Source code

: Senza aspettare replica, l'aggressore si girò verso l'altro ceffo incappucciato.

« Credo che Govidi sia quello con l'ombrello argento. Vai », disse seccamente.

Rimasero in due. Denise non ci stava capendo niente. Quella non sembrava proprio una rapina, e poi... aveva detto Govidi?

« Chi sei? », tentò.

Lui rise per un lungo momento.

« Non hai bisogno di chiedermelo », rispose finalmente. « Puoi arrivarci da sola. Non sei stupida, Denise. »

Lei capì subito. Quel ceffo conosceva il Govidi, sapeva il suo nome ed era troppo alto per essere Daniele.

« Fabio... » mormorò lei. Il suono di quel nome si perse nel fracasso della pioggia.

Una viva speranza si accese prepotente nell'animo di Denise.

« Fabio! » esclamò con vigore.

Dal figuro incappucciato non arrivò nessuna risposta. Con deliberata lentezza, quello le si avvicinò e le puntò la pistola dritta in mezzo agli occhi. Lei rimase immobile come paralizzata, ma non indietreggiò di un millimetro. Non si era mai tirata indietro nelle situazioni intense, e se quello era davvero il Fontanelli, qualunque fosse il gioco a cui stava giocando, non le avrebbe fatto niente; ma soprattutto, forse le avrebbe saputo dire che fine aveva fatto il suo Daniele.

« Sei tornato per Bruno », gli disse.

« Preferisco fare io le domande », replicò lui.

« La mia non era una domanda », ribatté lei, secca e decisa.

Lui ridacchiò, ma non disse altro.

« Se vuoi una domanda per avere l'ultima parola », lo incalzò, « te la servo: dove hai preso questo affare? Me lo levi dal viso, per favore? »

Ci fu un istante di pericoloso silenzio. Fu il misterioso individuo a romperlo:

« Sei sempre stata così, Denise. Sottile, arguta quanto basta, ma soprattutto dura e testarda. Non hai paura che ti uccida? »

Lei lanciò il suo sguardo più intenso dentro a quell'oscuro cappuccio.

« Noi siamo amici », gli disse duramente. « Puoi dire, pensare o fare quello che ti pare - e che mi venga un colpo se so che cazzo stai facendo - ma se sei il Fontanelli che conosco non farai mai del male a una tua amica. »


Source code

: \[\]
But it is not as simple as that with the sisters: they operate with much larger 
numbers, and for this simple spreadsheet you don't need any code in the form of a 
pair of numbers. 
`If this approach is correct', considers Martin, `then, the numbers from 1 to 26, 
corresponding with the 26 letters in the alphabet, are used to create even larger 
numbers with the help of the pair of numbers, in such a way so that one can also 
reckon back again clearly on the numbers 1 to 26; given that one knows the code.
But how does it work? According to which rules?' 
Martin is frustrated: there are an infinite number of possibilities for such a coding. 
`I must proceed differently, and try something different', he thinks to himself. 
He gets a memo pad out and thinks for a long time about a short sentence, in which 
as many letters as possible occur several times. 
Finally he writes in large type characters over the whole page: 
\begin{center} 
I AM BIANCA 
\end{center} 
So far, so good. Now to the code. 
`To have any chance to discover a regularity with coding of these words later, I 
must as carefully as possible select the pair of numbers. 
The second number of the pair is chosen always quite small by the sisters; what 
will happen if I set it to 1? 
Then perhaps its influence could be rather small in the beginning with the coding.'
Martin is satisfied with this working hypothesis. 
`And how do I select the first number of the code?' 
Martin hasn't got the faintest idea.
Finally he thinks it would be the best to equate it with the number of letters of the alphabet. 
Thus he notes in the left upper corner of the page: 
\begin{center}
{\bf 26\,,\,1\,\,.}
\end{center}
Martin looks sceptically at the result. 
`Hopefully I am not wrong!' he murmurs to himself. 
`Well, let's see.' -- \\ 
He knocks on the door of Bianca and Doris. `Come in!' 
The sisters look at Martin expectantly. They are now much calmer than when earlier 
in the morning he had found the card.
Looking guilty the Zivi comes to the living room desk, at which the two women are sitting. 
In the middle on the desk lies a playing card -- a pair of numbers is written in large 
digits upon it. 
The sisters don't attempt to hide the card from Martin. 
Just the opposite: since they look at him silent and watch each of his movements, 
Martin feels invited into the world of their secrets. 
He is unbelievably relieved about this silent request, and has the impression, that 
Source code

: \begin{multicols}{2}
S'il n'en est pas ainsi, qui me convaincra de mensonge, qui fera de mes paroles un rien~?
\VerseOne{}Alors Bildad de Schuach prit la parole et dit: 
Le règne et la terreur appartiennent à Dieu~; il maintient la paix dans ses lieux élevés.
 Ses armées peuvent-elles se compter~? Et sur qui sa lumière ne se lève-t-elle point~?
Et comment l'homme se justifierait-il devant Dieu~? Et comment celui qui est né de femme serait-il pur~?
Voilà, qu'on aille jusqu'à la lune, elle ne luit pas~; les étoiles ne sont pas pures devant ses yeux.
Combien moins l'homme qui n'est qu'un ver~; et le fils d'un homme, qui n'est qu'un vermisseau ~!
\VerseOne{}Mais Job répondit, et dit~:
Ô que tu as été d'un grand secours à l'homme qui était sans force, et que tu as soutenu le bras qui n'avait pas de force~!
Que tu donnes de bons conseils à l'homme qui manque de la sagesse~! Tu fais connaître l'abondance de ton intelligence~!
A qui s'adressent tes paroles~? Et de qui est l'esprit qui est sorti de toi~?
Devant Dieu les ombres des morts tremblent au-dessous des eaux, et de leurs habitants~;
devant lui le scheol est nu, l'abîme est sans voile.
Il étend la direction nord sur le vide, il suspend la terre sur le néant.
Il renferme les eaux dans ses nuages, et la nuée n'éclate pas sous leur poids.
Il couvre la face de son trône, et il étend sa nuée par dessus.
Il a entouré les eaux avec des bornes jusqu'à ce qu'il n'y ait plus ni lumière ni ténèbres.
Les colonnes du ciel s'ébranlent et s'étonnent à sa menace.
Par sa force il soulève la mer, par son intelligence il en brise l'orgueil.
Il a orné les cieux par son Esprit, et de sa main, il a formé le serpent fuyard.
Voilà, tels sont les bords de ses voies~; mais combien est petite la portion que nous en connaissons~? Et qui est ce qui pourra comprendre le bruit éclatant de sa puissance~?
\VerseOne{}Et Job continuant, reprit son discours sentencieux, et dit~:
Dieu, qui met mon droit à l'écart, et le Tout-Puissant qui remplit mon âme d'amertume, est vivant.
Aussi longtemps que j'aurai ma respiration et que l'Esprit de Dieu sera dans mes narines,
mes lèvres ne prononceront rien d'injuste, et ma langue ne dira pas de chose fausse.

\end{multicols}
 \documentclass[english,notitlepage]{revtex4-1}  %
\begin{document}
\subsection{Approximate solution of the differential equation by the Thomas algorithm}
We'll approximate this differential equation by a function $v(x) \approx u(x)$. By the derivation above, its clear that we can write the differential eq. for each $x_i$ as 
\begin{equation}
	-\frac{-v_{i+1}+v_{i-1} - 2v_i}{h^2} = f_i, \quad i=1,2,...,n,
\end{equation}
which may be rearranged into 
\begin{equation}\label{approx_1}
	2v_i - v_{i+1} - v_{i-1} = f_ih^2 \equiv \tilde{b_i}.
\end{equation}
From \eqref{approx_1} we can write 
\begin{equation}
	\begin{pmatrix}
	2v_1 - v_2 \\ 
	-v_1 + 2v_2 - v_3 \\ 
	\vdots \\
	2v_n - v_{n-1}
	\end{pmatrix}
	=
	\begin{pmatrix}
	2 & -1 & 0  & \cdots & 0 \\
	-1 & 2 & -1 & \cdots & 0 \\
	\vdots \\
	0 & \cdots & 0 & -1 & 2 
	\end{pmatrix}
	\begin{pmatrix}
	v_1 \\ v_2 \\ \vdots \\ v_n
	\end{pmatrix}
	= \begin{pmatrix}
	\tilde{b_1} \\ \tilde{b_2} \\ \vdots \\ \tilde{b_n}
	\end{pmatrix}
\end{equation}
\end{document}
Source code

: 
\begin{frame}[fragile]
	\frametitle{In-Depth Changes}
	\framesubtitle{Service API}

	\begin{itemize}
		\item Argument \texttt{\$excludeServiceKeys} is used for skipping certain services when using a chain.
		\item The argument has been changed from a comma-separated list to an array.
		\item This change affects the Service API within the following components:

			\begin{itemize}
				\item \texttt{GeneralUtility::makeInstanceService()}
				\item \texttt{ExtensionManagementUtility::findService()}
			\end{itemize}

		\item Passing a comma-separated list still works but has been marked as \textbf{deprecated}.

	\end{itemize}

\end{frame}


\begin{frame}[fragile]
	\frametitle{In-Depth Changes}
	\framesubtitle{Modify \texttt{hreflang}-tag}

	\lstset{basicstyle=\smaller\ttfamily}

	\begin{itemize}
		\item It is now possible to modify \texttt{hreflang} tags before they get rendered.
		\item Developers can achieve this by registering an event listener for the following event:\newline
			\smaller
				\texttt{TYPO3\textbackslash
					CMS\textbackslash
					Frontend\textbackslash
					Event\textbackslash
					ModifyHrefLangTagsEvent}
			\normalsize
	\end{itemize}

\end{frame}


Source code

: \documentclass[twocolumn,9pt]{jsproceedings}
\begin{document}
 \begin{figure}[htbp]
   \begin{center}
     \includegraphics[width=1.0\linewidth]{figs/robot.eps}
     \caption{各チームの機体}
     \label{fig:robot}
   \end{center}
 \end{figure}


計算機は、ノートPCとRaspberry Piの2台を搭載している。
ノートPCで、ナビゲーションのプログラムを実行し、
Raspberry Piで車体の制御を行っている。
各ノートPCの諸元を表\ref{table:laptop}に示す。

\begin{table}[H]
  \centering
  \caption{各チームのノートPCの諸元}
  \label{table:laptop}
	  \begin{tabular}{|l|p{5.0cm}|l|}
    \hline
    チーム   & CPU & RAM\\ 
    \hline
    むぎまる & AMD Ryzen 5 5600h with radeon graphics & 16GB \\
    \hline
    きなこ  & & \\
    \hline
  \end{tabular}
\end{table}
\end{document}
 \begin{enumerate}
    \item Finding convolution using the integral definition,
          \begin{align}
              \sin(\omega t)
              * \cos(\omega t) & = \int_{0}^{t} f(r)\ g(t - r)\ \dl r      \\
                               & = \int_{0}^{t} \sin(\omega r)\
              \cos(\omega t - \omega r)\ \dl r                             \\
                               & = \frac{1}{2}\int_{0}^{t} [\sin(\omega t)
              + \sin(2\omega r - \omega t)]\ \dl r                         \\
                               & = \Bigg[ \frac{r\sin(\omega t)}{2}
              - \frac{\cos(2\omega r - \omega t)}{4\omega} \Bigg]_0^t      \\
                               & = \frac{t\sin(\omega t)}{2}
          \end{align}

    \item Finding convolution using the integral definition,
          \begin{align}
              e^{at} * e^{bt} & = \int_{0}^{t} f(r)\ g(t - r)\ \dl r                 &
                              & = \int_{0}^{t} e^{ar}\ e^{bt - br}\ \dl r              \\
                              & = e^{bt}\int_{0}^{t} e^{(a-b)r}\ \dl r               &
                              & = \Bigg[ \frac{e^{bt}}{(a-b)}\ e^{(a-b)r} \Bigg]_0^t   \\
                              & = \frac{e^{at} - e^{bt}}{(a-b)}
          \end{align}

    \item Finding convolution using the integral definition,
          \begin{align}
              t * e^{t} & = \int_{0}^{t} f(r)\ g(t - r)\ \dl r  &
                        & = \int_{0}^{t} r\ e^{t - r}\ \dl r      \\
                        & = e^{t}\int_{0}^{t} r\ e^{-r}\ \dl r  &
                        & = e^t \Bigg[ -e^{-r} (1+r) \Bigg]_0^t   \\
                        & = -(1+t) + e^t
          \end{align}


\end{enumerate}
====================
» **TASK DETAILS**
Transcribe the records above from the line holding "2v_1 - v_2 \\" down to the line holding "to an array.", inclusive, without adding anything.

» **EXERCISE RESPONSE**
	2v_1 - v_2 \\ 
	-v_1 + 2v_2 - v_3 \\ 
	\vdots \\
	2v_n - v_{n-1}
	\end{pmatrix}
	=
	\begin{pmatrix}
	2 & -1 & 0  & \cdots & 0 \\
	-1 & 2 & -1 & \cdots & 0 \\
	\vdots \\
	0 & \cdots & 0 & -1 & 2 
	\end{pmatrix}
	\begin{pmatrix}
	v_1 \\ v_2 \\ \vdots \\ v_n
	\end{pmatrix}
	= \begin{pmatrix}
	\tilde{b_1} \\ \tilde{b_2} \\ \vdots \\ \tilde{b_n}
	\end{pmatrix}
\end{equation}
\end{document}
Source code

: 
\begin{frame}[fragile]
	\frametitle{In-Depth Changes}
	\framesubtitle{Service API}

	\begin{itemize}
		\item Argument \texttt{\$excludeServiceKeys} is used for skipping certain services when using a chain.
		\item The argument has been changed from a comma-separated list to an array.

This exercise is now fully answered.